Module 06
So you want to use pandas and matplotlib
Good choice. A surprising amount of research progress starts with “load the table, check the columns, and plot the thing before you overthink it.”
Load a table
import pandas as pd
data = pd.read_csv("../data/morphological_measurements.csv")
data.head()
The first thing to do is almost never modeling. It is checking whether the table looks sensible.
Inspect useful columns
print(data.columns)
print(data.shape)
print(data["Area"].mean())
print(data["Perimeter"].max())
data[["Area", "Perimeter"]].head()
Make quick plots
import matplotlib.pyplot as plt
data["Cell Cycle Phase"].hist()
plt.title("Cell cycle phase counts")
plt.tight_layout()
data.plot.scatter(x="Area", y="Perimeter")
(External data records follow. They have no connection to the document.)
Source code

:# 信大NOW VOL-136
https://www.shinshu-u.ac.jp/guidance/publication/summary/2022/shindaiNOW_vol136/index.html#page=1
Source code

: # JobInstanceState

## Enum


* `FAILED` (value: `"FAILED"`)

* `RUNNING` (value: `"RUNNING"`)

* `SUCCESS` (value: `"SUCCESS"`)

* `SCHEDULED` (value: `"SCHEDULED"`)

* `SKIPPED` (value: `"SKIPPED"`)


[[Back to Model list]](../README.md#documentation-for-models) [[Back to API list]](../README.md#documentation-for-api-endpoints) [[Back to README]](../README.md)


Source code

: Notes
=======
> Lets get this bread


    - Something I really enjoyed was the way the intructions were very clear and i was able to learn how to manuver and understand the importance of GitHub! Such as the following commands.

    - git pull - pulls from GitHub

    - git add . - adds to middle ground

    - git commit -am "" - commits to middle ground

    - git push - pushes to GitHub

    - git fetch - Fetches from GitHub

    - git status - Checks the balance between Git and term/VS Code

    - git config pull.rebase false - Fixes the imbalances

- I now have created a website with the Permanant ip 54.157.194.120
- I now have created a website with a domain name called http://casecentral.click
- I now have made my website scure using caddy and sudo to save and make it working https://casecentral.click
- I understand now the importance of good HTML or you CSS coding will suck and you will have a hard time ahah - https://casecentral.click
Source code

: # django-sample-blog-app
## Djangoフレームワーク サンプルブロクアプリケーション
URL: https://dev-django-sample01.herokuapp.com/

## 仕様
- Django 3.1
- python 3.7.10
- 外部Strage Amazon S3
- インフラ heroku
plt.title("Area vs Perimeter")
plt.tight_layout()
Group and summarize
summary = data.groupby("Cell Cycle Phase")[["Area", "Perimeter"]].mean()
print(summary)
summary.plot(kind="bar")
plt.ylabel("Mean value")
plt.tight_layout()
The habit worth building
Use pandas and matplotlib to ask the boring, high-value questions first: what is in the table, what is missing, what looks strange, and what changes across conditions?
Exercises
- Load the CSV file and print the first five rows.
- Plot a histogram of one numeric column.
- Make a scatter plot of two measurements.
- Group by one label column and compute a summary statistic.
- Write one sentence on what you think is worth checking next.